### TASK STATEMENT
Look below for the lines from the one with "1. Управление блокировками." to the one with "вы младший админ.", and copy exactly those lines, both ends included.

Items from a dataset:
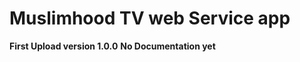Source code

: <h1> Muslimhood TV web Service app</h1>
<strong> First Upload version 1.0.0</strong>
<strong> No Documentation yet </strong>
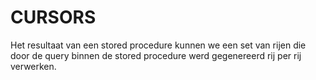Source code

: # CURSORS

Het resultaat van een stored procedure kunnen we een set van rijen die door de query binnen de stored procedure werd gegenereerd rij per rij verwerken.




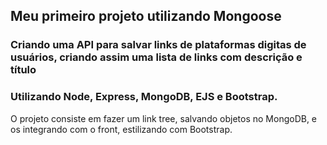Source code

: ## Meu primeiro projeto utilizando Mongoose <br>
### Criando uma API para salvar links de plataformas digitas de usuários, criando assim uma lista de links com descrição e título<br>
### Utilizando Node, Express, MongoDB, EJS e Bootstrap. <br>
O projeto consiste em fazer um link tree, salvando objetos no MongoDB, e os integrando com o front, estilizando com Bootstrap.
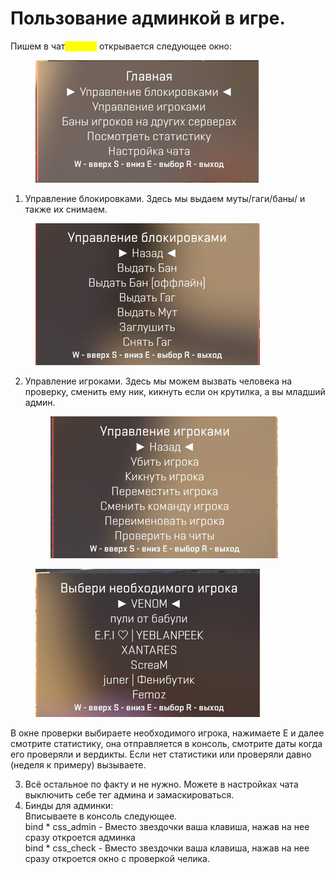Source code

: # Пользование админкой в игре.

Пишем в чат<kbd><mark style="color:yellow;">!admin<mark style="color:yellow;"></kbd> открывается следующее окно:

<figure><img src="../.gitbook/assets/image.png" alt=""><figcaption></figcaption></figure>

1. Управление блокировками. Здесь мы выдаем муты/гаги/баны/ и также их снимаем.

<figure><img src="../.gitbook/assets/image (1).png" alt=""><figcaption></figcaption></figure>

2.  Управление игроками. Здесь мы можем вызвать человека на проверку, сменить ему ник, кикнуть если он крутилка, а вы младший админ.

    <figure><img src="../.gitbook/assets/image (2).png" alt=""><figcaption></figcaption></figure>

<figure><img src="../.gitbook/assets/image (3).png" alt=""><figcaption></figcaption></figure>

В окне проверки выбираете необходимого игрока, нажимаете E и далее смотрите статистику, она отправляется в консоль, смотрите даты когда его проверяли и вердикты. Если нет статистики или проверяли давно (неделя к примеру) вызываете.&#x20;

3. Всё остальное по факту и не нужно. Можете в настройках чата выключить себе тег админа и замаскироваться.
4. Бинды для админки:\
   Вписываете в консоль следующее.\
   bind \* css\_admin - Вместо звездочки ваша клавиша, нажав на нее сразу откроется админка\
   bind \* css\_check - Вместо звездочки ваша клавиша, нажав на нее сразу откроется окно с проверкой челика.
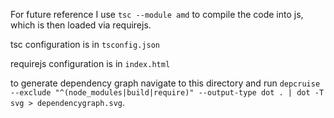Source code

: For future reference I use `tsc --module amd` to compile the code into js, which is then loaded via requirejs.

tsc configuration is in `tsconfig.json`

requirejs configuration is in `index.html`

to generate dependency graph navigate to this directory and run `depcruise --exclude "^(node_modules|build|require)" --output-type dot . | dot -T svg > dependencygraph.svg`.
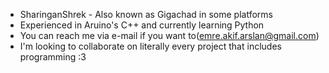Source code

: - SharinganShrek - Also known as Gigachad in some platforms
- Experienced in Aruino's C++ and currently learning Python
- You can reach me via e-mail if you want to(emre.akif.arslan@gmail.com)
- I'm looking to collaborate on literally every project that includes programming :3
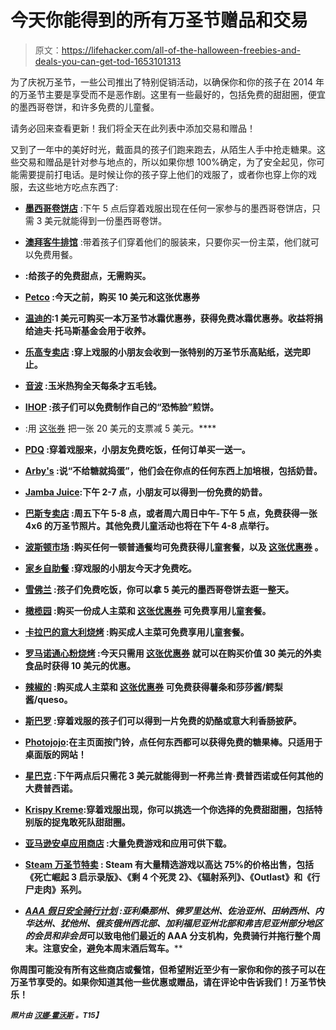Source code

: # 今天你能得到的所有万圣节赠品和交易

> 原文：<https://lifehacker.com/all-of-the-halloween-freebies-and-deals-you-can-get-tod-1653101313>

为了庆祝万圣节，一些公司推出了特别促销活动，以确保你和你的孩子在 2014 年的万圣节主要是享受而不是恶作剧。这里有一些最好的，包括免费的甜甜圈，便宜的墨西哥卷饼，和许多免费的儿童餐。



请务必回来查看更新！我们将全天在此列表中添加交易和赠品！

又到了一年中的美好时光，戴面具的孩子们跑来跑去，从陌生人手中抢走糖果。这些交易和赠品是针对参与地点的，所以如果你想 100%确定，为了安全起见，你可能需要提前打电话。是时候让你的孩子穿上他们的戏服了，或者你也穿上你的戏服，去这些地方吃点东西了:

*   [**墨西哥卷饼店**](http://chipotle.com/en-US/default.aspx?type=default) :下午 5 点后穿着戏服出现在任何一家参与的墨西哥卷饼店，只需 3 美元就能得到一份墨西哥卷饼。

*   [**澳拜客牛排馆**](https://www.facebook.com/outback) :带着孩子们穿着他们的服装来，只要你买一份主菜，他们就可以免费用餐。
*   [](https://www.facebook.com/Buildabear/photos/pcb.10153122166825166/10153122155050166/?type=1&theater)**:给孩子的免费甜点，无需购买。**
*   **[**Petco**](http://unleashedby.petco.com/halloween) :今天之前，购买 10 美元和这张优惠券**
*   **[**温迪的**](https://www1.wendys.com/givingback/):1 美元可购买一本万圣节冰霜优惠券，获得免费冰霜优惠券。收益将捐给迪夫·托马斯基金会用于收养。**
*   **[**乐高专卖店**](http://stores.lego.com/en-us/) :穿上戏服的小朋友会收到一张特别的万圣节乐高贴纸，送完即止。**
*   **[**音波**](http://www.sonicdrivein.com/) :玉米热狗全天每条才五毛钱。**
*   **[**IHOP**](http://www.ihop.com/) :孩子们可以免费制作自己的“恐怖脸”煎饼。**
*   **[](http://www.retailmenot.com/view/dennys.com#print.6312294)**:用 [这张券](http://www.retailmenot.com/view/dennys.com#print.6312294) 把一张 20 美元的支票减 5 美元。****
*   ****[**PDQ**](https://www.facebook.com/eatpdq/photos/a.226074077518025.51108.189706034488163/606122682846494/?type=1&theater) :穿着戏服来，小朋友免费吃饭，任何订单买一送一。****
*   ****[**Arby's**](https://www.facebook.com/arbys) :说“不给糖就捣蛋”，他们会在你点的任何东西上加培根，包括奶昔。****
*   ****[**Jamba Juice**](http://www.jambajuice.com/campaigns/halloween-kids-day):下午 2-7 点，小朋友可以得到一份免费的奶昔。****
*   ****[**巴斯专卖店**](http://www.basspro.com/webapp/wcs/stores/servlet/CFPageC?storeId=10151&catalogId=10051&pageID=4906) :周五下午 5-8 点，或者周六周日中午-下午 5 点，免费获得一张 4x6 的万圣节照片。其他免费儿童活动也将在下午 4-8 点举行。****
*   ****[**波斯顿市场**](http://bostonmarket.com/home?page=specialCoupons&promoCode=35891) :购买任何一顿普通餐均可免费获得儿童套餐，以及 [这张优惠券](http://bostonmarket.com/home?page=specialCoupons&promoCode=35891) 。****
*   ****[**家乡自助餐**](https://www.facebook.com/HomeTownBuffet) :穿戏服的小朋友今天才免费吃。****
*   ****[**雪佛兰**](http://chevys.com/) :孩子们免费吃饭，你可以拿 5 美元的墨西哥卷饼去逛一整天。****
*   ****[**橄榄园**](http://www.olivegarden.com/coupons/coupon-personalization/free-kids-meal-with-entree) :购买一份成人主菜和 [这张优惠券](http://www.olivegarden.com/coupons/coupon-personalization/free-kids-meal-with-entree) 可免费享用儿童套餐。****
*   ****[**卡拉巴的意大利烧烤**](http://www.carrabbas.com/content/kidshalloween) :购买成人主菜可免费享用儿童套餐。****
*   ****[**罗马诺通心粉烧烤**](http://www.couponsherpa.com/printable-coupons/coupon/1509205/) :今天只需用 [这张优惠券](http://www.couponsherpa.com/printable-coupons/coupon/1509205/) 就可以在购买价值 30 美元的外卖食品时获得 10 美元的优惠。****
*   ****[**辣椒的**](http://pages.email.chilis.com/20141030) :购买成人主菜和 [这张优惠券](http://pages.email.chilis.com/20141030) 可免费获得薯条和莎莎酱/鳄梨酱/queso。****
*   ****[**斯巴罗**](http://www.sbarro.com/pdfs/10-10-14_Halloween_Special_Fliers.pdf) :穿着戏服的孩子们可以得到一片免费的奶酪或意大利香肠披萨。****
*   ****[**Photojojo**](http://photojojo.com/store/):在主页面按门铃，点任何东西都可以获得免费的糖果棒。只适用于桌面版的网站！****
*   ****[**星巴克**](https://www.facebook.com/Starbucks) :下午两点后只需花 3 美元就能得到一杯弗兰肯·费普西诺或任何其他的大费普西诺。****
*   ****[**Krispy Kreme**](https://www.facebook.com/events/594624907326642/):穿着戏服出现，你可以挑选一个你选择的免费甜甜圈，包括特别版的捉鬼敢死队甜甜圈。****
*   ****[**亚马逊安卓应用商店**](http://www.amazon.com/s/ref=amb_link_426274102_2?asc_campaign=InlineText&asc_refurl=https://lifehacker.com/all-of-the-halloween-freebies-and-deals-you-can-get-tod-1653101313&asc_source=&hidden-keywords=B00MGTACTC|B00701L6TQ|B00BIK3FAI|B00I9NTUEC|B00GSQJJ34|B00MNUB9IC|B00M2Y6VTG|B00KD97I80|B004IAA6TI|B009IA9OLE|B009Y7YC2M|B00OOYVBQ0|B00EOGZ42U|B005POK858|B004RJMUJO|B00HDA6EH8|B00FQVWGXC|B007N6EUHI|B00H9GA38C|B00LJU7Y8Q|B006VIQLXK|B0055OO4V2|B00JCE16Q2|B004Y1WCDE|B00G5AVM3S|B006R7TXOO|B004UHL9EK|B00KZ1X43O|B00LBWSYOU|B00M5OS22C|B00FI7XBIS|B00FHB7398|B00I3WTXCS|B009MCRHH6|B00KYMAOHS|B00F8LPH90|B008K8U13K|B0067VKQLE|B0052UZIFA|B00K6NOTGM&ie=UTF8&pf_rd_i=2350149011&pf_rd_m=ATVPDKIKX0DER&pf_rd_p=1961514702&pf_rd_r=1WZ1JJVCNHYYYSH8VN21&pf_rd_s=merchandised-search-right-2&pf_rd_t=101&rh=i:mobile-apps,n:2350149011&tag=kinjalifehackerlink-20) :大量免费游戏和应用可供下载。****
*   ****[**Steam 万圣节特卖**](http://store.steampowered.com/search/?salepage=halloween2014#sort_by=_ASC&sort_order=ASC&salepage=halloween2014&page=1) : Steam 有大量精选游戏以高达 75%的价格出售，包括《死亡崛起 3 启示录版》、《剩 4 个死灵 2》、《辐射系列》、《Outlast》和《行尸走肉》系列。****
*   ****[**AAA 假日安全骑行计划**](http://newsroom.aaa.com/safety/holiday-safe-ride-program/) :亚利桑那州、佛罗里达州、佐治亚州、田纳西州、内华达州、犹他州、俄亥俄州西北部、加利福尼亚州北部和弗吉尼亚州部分地区的会员*和非会员*可以致电他们最近的 AAA 分支机构，免费骑行并拖行整个周末。注意安全，避免本周末酒后驾车。****

****你周围可能没有所有这些商店或餐馆，但希望附近至少有一家你和你的孩子可以在万圣节享受的。如果你知道其他一些优惠或赠品，请在评论中告诉我们！万圣节快乐！****

****<small>*照片由*</small> [<small>*汉娜·霍沃斯*</small>](https://www.flickr.com/photos/hanna_horwarth/266812708) <small>*。*T15】</small>****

### SOLUTION FOR THIS TASK
1. Управление блокировками. Здесь мы выдаем муты/гаги/баны/ и также их снимаем.

<figure><img src="../.gitbook/assets/image (1).png" alt=""><figcaption></figcaption></figure>

2.  Управление игроками. Здесь мы можем вызвать человека на проверку, сменить ему ник, кикнуть если он крутилка, а вы младший админ.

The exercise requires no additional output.